There is also a 'FoundationFactr' variable, which shows that these functions work as intended on factors.

Frequency Encoding

Frequency encoding is a common encoding type for tree models (gradient boosting, random forest). The general premise is that it converts a categorical variable into a number by replacing each value with the number of times that value shows up in the data.

First, we use the frequencyEncode function to create a 'freqDefs' object. This object gives you all the information you need to know about how your data will be encoded:

# Which variables do we want to encode - Remember we don't want to encode floatingPoint
catVars <- c("Foundation","FireplaceQu","GarageCars","Street","FoundationFactr")

# Create the freqDefs object
freqEncod_TRUE <- frequencyEncode(catEncoding,catVars,encodeNA = TRUE, allowNewLevels = TRUE)
freqEncod_FALSE <- frequencyEncode(catEncoding,catVars,encodeNA = FALSE, allowNewLevels = FALSE)

Searching through these objects, you will find the parameters used to make the object, as well as some 'tables'. The enc column is the value that will replace each level when you apply this transformation.

freqEncod_TRUE$tables

Check out the freqEncod_FALSE$tables object to see how encodeNA and allowNewLevels affected the tables.

Applying The Frequency Encoding

The frequencyEncode function does not return a dataset on purpose. Often times, you will want to apply encodings to multiple datasets. This is basically a required setup if you want to run your model on new samples in the future. If frequencyEncoding only returned the dataset, you would get different results if you tried to run it again on a different dataset in the future.

Therefore, good practice is to save your encoding objects as an RDS they can be used again.

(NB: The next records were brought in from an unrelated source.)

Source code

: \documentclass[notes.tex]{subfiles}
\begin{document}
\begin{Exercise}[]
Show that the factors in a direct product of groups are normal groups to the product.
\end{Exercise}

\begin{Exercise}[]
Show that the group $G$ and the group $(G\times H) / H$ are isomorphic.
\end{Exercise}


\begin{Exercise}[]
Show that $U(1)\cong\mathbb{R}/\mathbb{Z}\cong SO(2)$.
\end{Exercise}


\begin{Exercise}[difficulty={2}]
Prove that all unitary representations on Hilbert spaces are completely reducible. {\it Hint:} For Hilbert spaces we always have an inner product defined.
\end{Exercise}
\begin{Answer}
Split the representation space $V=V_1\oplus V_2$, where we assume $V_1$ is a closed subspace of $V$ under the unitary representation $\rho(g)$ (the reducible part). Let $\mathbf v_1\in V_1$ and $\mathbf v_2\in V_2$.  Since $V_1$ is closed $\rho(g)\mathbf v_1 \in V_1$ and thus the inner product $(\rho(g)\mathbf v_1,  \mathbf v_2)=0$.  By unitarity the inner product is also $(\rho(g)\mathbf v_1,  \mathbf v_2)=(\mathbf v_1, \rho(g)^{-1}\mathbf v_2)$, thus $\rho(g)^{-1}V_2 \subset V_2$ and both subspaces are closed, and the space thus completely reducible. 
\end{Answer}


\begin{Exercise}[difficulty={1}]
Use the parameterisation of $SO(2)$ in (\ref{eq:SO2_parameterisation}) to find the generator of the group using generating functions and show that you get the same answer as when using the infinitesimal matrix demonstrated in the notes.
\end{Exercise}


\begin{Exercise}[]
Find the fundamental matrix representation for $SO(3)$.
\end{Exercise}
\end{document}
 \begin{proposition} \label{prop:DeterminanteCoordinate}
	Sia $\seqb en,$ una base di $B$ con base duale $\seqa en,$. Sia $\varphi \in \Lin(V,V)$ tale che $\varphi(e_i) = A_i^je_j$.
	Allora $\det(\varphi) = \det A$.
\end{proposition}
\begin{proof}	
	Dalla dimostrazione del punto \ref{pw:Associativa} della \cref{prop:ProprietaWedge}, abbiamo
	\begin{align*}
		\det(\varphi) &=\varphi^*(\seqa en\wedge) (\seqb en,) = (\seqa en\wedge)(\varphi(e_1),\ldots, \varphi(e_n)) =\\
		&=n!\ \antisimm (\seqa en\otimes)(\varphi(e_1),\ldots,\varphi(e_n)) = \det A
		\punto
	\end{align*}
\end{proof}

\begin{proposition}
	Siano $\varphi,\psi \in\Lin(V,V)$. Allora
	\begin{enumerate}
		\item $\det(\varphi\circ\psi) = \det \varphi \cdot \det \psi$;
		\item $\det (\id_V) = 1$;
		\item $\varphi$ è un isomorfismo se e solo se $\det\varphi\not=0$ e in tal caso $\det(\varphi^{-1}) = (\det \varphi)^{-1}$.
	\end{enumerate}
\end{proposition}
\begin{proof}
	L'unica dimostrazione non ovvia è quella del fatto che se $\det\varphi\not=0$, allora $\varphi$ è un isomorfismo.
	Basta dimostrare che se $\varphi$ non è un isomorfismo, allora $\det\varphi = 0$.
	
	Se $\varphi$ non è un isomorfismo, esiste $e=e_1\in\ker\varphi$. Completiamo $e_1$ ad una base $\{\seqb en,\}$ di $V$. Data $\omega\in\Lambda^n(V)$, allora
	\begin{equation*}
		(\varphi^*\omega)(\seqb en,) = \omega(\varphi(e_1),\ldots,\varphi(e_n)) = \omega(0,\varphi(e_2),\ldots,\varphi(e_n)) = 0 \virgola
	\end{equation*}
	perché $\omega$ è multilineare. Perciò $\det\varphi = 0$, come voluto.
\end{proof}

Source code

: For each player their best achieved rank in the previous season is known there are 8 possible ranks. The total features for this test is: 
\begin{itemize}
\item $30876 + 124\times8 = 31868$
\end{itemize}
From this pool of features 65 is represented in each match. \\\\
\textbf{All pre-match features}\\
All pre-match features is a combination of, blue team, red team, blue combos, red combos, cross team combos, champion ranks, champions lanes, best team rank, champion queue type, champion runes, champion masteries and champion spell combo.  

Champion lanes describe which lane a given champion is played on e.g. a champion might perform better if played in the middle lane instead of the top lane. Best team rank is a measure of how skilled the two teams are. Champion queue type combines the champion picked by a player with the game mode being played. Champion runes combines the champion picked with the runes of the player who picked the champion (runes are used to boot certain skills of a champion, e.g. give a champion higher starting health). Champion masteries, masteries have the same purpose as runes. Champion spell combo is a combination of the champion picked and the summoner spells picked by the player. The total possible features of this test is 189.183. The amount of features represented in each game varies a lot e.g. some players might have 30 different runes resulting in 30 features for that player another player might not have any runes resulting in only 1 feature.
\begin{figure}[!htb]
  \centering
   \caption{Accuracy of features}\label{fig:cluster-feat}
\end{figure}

To apply the encoding, simply use applyEncoding:

freqDT_TRUE <- applyEncoding(catEncoding,freqEncod_TRUE, inPlace = TRUE)
freqDT_FALSE <- applyEncoding(catEncoding,freqEncod_FALSE, inPlace = FALSE)


# Notice the difference that encodeNA made.
data.table(
    "freqDT_TRUE$FireplaceQu" = freqDT_TRUE$FireplaceQu
  , "   freqDT_FALSE$FireplaceQu" = freqDT_FALSE$FireplaceQu
)

You can also just replace the columns in your original dataset by specifying inPlace = TRUE

freqDT_inPlace <- applyEncoding(catEncoding,freqEncod_TRUE, inPlace = TRUE)
print(freqDT_inPlace)

Effect of New Levels, and how to use allowNewLevels parameter

You'll notice that we set the allowNewLevels parameter in the above frequencyEncode functions. Here is what happens if you encounter new levels on a future dataset, and try to apply the encoding:

# Add a row with a bunch of crap
catEncWithNewLevels <- rbindlist(list(catEncoding,list("New","TA",10,"Pave","New",0)))

# When allowNewLevels = TRUE, a warning is thrown.
freqDT_TnewLevels <- applyEncoding(catEncWithNewLevels,freqEncod_TRUE)

# When allowNewLevels = FALSE, an error is thrown. Can't show it here, or I couldn't make the vignette.
# freqDT_FnewLevels <- applyEncoding(catEncWithNewLevels,freqEncod_FALSE)

Rare Variable Encoding

Grouping uncommon levels together is good practice. It is cumersome to do it manually, so this function unintelligently groups all uncommon categorical levels into some new group. The syntax is very similar to frequency encoding. If you want to do any other kind of specific grouping, it is better to do that seperately.

Here, we group all levels together that make up less than 5% of the data we are using. It's up to you to be smart about what percentage you use

# Create the rareDefs object
rareEncod_TRUE <- rareEncode(catEncoding,catVars,minPerc = 0.05, encodeNA = TRUE, allowNewLevels = TRUE)
rareEncod_FALSE <- rareEncode(catEncoding,catVars,minPerc = 0.05, encodeNA = FALSE, allowNewLevels = FALSE)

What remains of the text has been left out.